How little she was in his father's big chair with her toes not quite touching the floor! She had pretty, slender feet. Her big, steady eyes were on his; very unlike Lida's eyes. Lida's were small and brilliant and restless, and Lida's lips were restless, even in a kiss. This girl's would be gentle and steady. What a fancy to fly through his head!
He returned to the refuge of impersonal talk: "How's Miss Dewitt?"
"All right," replied Ellen, not thinking at all. "I mean she's left us."
"Oh, has she? Trouble here?"
"No trouble. She's gone to the Slengels.
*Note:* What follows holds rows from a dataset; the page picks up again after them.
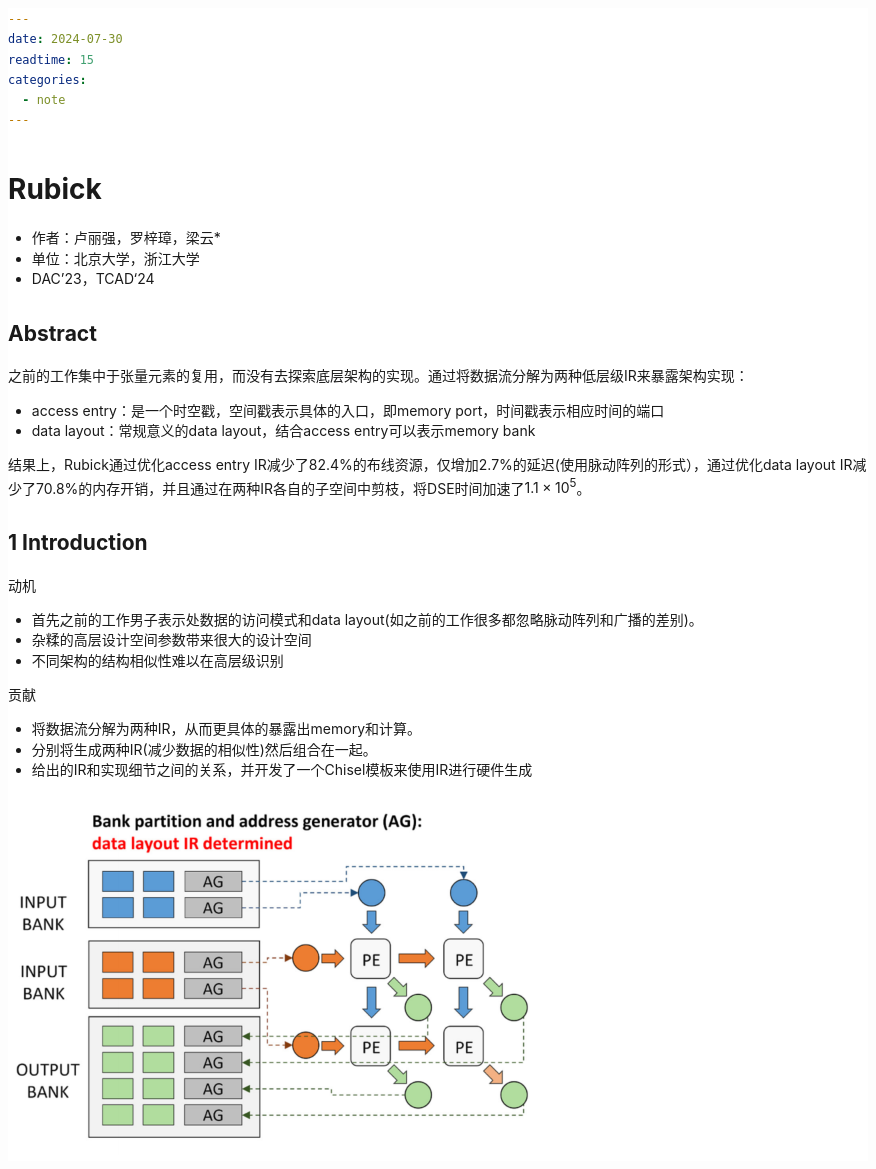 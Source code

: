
 ```yaml
---
date: 2024-07-30
readtime: 15
categories: 
  - note
---
```



# Rubick

* 作者：卢丽强，罗梓璋，梁云*
* 单位：北京大学，浙江大学
* DAC’23，TCAD‘24

## Abstract 

之前的工作集中于张量元素的复用，而没有去探索底层架构的实现。通过将数据流分解为两种低层级IR来暴露架构实现：

* access entry：是一个时空戳，空间戳表示具体的入口，即memory port，时间戳表示相应时间的端口
* data layout：常规意义的data layout，结合access entry可以表示memory bank

结果上，Rubick通过优化access entry IR减少了82.4%的布线资源，仅增加2.7%的延迟(使用脉动阵列的形式），通过优化data layout IR减少了70.8%的内存开销，并且通过在两种IR各自的子空间中剪枝，将DSE时间加速了$1.1\times 10^5$。



## 1 Introduction

动机

* 首先之前的工作男子表示处数据的访问模式和data layout(如之前的工作很多都忽略脉动阵列和广播的差别)。
* 杂糅的高层设计空间参数带来很大的设计空间
* 不同架构的结构相似性难以在高层级识别

贡献

* 将数据流分解为两种IR，从而更具体的暴露出memory和计算。
* 分别将生成两种IR(减少数据的相似性)然后组合在一起。
* 给出的IR和实现细节之间的关系，并开发了一个Chisel模板来使用IR进行硬件生成

​![image](assets/image-20240704163056-m1phdf9.png)​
They offered her a party job; or that's what it's turned into."
"Oh."
"The Slengels are going after our big accounts, you know," Ellen reported. "They're out for the Metten business here; and they've been after the Nucast business in New York. But that's safe, we heard this morning."
"What?" asked Jay. "What?"
"Your brother-in-law wired last night." She picked up a telegram from the desk and handed it to him.
"The Nucast business is safe," Jay read and rocked on his heels. So yesterday Nucast had given Ralph his order; yesterday Nucast had paid Jay Rountree.
For this must be payment—or what Nucast would consider payment—to him for his offer to Lida.